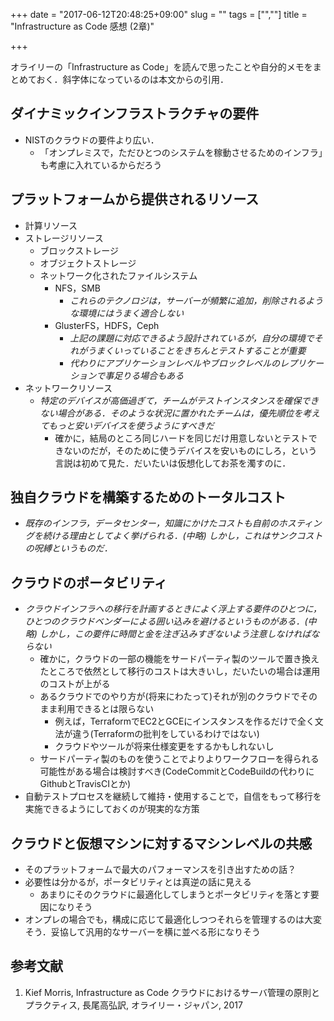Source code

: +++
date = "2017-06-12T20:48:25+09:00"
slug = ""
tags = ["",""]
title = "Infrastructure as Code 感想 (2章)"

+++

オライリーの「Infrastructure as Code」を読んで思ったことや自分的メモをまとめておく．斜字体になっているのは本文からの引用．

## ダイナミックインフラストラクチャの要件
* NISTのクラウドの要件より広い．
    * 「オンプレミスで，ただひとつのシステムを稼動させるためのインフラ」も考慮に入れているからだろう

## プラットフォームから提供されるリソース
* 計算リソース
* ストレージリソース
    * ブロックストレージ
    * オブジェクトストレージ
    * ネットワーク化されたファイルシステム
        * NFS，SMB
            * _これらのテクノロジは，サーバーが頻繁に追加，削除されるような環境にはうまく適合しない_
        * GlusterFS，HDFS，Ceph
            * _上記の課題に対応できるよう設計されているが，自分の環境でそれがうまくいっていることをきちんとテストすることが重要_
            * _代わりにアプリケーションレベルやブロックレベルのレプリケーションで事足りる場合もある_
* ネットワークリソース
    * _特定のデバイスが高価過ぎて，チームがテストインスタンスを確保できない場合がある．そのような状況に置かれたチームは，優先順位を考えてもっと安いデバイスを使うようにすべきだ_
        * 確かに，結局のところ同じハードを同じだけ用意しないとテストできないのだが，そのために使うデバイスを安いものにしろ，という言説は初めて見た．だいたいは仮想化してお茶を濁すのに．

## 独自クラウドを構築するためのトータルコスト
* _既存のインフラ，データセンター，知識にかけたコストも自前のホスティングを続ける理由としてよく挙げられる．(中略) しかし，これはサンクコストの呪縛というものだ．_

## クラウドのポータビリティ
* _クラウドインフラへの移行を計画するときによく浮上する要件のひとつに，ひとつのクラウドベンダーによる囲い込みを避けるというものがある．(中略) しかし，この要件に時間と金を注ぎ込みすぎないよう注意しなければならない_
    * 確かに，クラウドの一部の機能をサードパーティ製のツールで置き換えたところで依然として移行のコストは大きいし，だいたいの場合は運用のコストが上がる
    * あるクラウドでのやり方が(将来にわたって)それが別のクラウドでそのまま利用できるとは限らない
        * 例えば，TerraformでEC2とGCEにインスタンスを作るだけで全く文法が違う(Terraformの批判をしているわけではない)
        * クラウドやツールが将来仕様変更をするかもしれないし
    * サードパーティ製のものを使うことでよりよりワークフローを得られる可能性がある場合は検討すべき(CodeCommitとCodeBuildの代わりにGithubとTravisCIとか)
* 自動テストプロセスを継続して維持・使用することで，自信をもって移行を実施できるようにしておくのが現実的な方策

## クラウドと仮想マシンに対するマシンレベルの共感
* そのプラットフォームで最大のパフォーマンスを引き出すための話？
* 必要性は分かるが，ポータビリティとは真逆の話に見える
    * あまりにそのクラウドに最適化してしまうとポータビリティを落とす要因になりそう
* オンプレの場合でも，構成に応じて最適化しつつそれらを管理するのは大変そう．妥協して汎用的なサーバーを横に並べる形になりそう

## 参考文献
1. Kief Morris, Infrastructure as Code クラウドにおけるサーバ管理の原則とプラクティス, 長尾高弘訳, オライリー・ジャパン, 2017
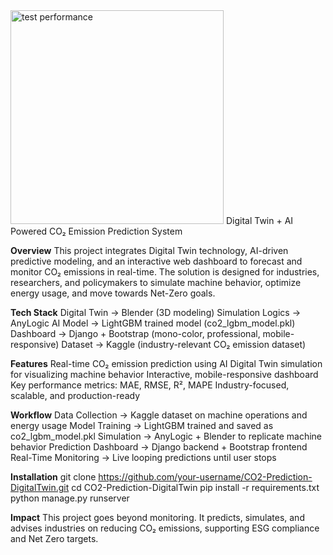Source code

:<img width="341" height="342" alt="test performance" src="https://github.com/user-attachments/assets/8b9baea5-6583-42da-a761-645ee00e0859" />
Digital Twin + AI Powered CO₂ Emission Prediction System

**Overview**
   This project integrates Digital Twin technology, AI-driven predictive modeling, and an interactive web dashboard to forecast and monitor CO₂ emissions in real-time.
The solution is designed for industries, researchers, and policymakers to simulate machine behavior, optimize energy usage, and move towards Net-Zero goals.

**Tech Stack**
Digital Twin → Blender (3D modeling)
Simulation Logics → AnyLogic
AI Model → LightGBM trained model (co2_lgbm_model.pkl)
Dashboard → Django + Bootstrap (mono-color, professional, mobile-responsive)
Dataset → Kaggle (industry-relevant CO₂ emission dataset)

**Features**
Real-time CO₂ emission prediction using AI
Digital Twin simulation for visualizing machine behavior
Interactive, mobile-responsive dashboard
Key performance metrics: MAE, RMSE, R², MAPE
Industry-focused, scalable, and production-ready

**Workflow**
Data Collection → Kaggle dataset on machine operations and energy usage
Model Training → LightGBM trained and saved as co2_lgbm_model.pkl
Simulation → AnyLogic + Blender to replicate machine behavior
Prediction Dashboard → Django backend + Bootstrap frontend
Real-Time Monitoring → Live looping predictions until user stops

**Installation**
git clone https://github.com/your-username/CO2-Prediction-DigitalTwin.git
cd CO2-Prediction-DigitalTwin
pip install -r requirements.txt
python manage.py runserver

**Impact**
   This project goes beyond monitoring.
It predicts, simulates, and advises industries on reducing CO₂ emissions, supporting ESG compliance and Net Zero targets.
------------------------------------
Leave the images out and transcribe the remaining data above word for word.

• Result for this exercise
Source code

: +++
date = "2017-06-12T20:48:25+09:00"
slug = ""
tags = ["",""]
title = "Infrastructure as Code 感想 (2章)"

+++

オライリーの「Infrastructure as Code」を読んで思ったことや自分的メモをまとめておく．斜字体になっているのは本文からの引用．

## ダイナミックインフラストラクチャの要件
* NISTのクラウドの要件より広い．
    * 「オンプレミスで，ただひとつのシステムを稼動させるためのインフラ」も考慮に入れているからだろう

## プラットフォームから提供されるリソース
* 計算リソース
* ストレージリソース
    * ブロックストレージ
    * オブジェクトストレージ
    * ネットワーク化されたファイルシステム
        * NFS，SMB
            * _これらのテクノロジは，サーバーが頻繁に追加，削除されるような環境にはうまく適合しない_
        * GlusterFS，HDFS，Ceph
            * _上記の課題に対応できるよう設計されているが，自分の環境でそれがうまくいっていることをきちんとテストすることが重要_
            * _代わりにアプリケーションレベルやブロックレベルのレプリケーションで事足りる場合もある_
* ネットワークリソース
    * _特定のデバイスが高価過ぎて，チームがテストインスタンスを確保できない場合がある．そのような状況に置かれたチームは，優先順位を考えてもっと安いデバイスを使うようにすべきだ_
        * 確かに，結局のところ同じハードを同じだけ用意しないとテストできないのだが，そのために使うデバイスを安いものにしろ，という言説は初めて見た．だいたいは仮想化してお茶を濁すのに．

## 独自クラウドを構築するためのトータルコスト
* _既存のインフラ，データセンター，知識にかけたコストも自前のホスティングを続ける理由としてよく挙げられる．(中略) しかし，これはサンクコストの呪縛というものだ．_

## クラウドのポータビリティ
* _クラウドインフラへの移行を計画するときによく浮上する要件のひとつに，ひとつのクラウドベンダーによる囲い込みを避けるというものがある．(中略) しかし，この要件に時間と金を注ぎ込みすぎないよう注意しなければならない_
    * 確かに，クラウドの一部の機能をサードパーティ製のツールで置き換えたところで依然として移行のコストは大きいし，だいたいの場合は運用のコストが上がる
    * あるクラウドでのやり方が(将来にわたって)それが別のクラウドでそのまま利用できるとは限らない
        * 例えば，TerraformでEC2とGCEにインスタンスを作るだけで全く文法が違う(Terraformの批判をしているわけではない)
        * クラウドやツールが将来仕様変更をするかもしれないし
    * サードパーティ製のものを使うことでよりよりワークフローを得られる可能性がある場合は検討すべき(CodeCommitとCodeBuildの代わりにGithubとTravisCIとか)
* 自動テストプロセスを継続して維持・使用することで，自信をもって移行を実施できるようにしておくのが現実的な方策

## クラウドと仮想マシンに対するマシンレベルの共感
* そのプラットフォームで最大のパフォーマンスを引き出すための話？
* 必要性は分かるが，ポータビリティとは真逆の話に見える
    * あまりにそのクラウドに最適化してしまうとポータビリティを落とす要因になりそう
* オンプレの場合でも，構成に応じて最適化しつつそれらを管理するのは大変そう．妥協して汎用的なサーバーを横に並べる形になりそう

## 参考文献
1. Kief Morris, Infrastructure as Code クラウドにおけるサーバ管理の原則とプラクティス, 長尾高弘訳, オライリー・ジャパン, 2017
Source code

:<img width="341" height="342" alt="test performance" src="https://github.com/user-attachments/assets/8b9baea5-6583-42da-a761-645ee00e0859" />
Digital Twin + AI Powered CO₂ Emission Prediction System

**Overview**
   This project integrates Digital Twin technology, AI-driven predictive modeling, and an interactive web dashboard to forecast and monitor CO₂ emissions in real-time.
The solution is designed for industries, researchers, and policymakers to simulate machine behavior, optimize energy usage, and move towards Net-Zero goals.

**Tech Stack**
Digital Twin → Blender (3D modeling)
Simulation Logics → AnyLogic
AI Model → LightGBM trained model (co2_lgbm_model.pkl)
Dashboard → Django + Bootstrap (mono-color, professional, mobile-responsive)
Dataset → Kaggle (industry-relevant CO₂ emission dataset)

**Features**
Real-time CO₂ emission prediction using AI
Digital Twin simulation for visualizing machine behavior
Interactive, mobile-responsive dashboard
Key performance metrics: MAE, RMSE, R², MAPE
Industry-focused, scalable, and production-ready

**Workflow**
Data Collection → Kaggle dataset on machine operations and energy usage
Model Training → LightGBM trained and saved as co2_lgbm_model.pkl
Simulation → AnyLogic + Blender to replicate machine behavior
Prediction Dashboard → Django backend + Bootstrap frontend
Real-Time Monitoring → Live looping predictions until user stops

**Installation**
git clone https://github.com/your-username/CO2-Prediction-DigitalTwin.git
cd CO2-Prediction-DigitalTwin
pip install -r requirements.txt
python manage.py runserver

**Impact**
   This project goes beyond monitoring.
It predicts, simulates, and advises industries on reducing CO₂ emissions, supporting ESG compliance and Net Zero targets.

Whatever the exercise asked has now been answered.